• What is expected
Copy out each record below, exactly as given.

* * *

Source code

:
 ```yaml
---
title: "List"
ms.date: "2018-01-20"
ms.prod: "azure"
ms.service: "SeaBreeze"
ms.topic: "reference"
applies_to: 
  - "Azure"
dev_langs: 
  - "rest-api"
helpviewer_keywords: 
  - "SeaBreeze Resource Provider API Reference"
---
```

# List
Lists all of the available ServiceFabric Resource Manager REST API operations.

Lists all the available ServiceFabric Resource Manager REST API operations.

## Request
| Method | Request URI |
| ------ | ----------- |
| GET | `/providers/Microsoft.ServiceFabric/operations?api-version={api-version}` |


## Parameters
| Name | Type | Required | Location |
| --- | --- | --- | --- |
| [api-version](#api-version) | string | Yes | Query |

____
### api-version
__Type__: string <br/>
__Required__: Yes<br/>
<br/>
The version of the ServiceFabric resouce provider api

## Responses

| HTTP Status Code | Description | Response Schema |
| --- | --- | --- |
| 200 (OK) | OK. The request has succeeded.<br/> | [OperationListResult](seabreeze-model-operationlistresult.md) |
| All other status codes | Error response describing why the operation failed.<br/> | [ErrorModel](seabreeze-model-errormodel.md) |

* * *

• Problem solution
Source code

:
 ```yaml
---
title: "List"
ms.date: "2018-01-20"
ms.prod: "azure"
ms.service: "SeaBreeze"
ms.topic: "reference"
applies_to: 
  - "Azure"
dev_langs: 
  - "rest-api"
helpviewer_keywords: 
  - "SeaBreeze Resource Provider API Reference"
---
```

# List
Lists all of the available ServiceFabric Resource Manager REST API operations.

Lists all the available ServiceFabric Resource Manager REST API operations.

## Request
| Method | Request URI |
| ------ | ----------- |
| GET | `/providers/Microsoft.ServiceFabric/operations?api-version={api-version}` |


## Parameters
| Name | Type | Required | Location |
| --- | --- | --- | --- |
| [api-version](#api-version) | string | Yes | Query |

____
### api-version
__Type__: string <br/>
__Required__: Yes<br/>
<br/>
The version of the ServiceFabric resouce provider api

## Responses

| HTTP Status Code | Description | Response Schema |
| --- | --- | --- |
| 200 (OK) | OK. The request has succeeded.<br/> | [OperationListResult](seabreeze-model-operationlistresult.md) |
| All other status codes | Error response describing why the operation failed.<br/> | [ErrorModel](seabreeze-model-errormodel.md) |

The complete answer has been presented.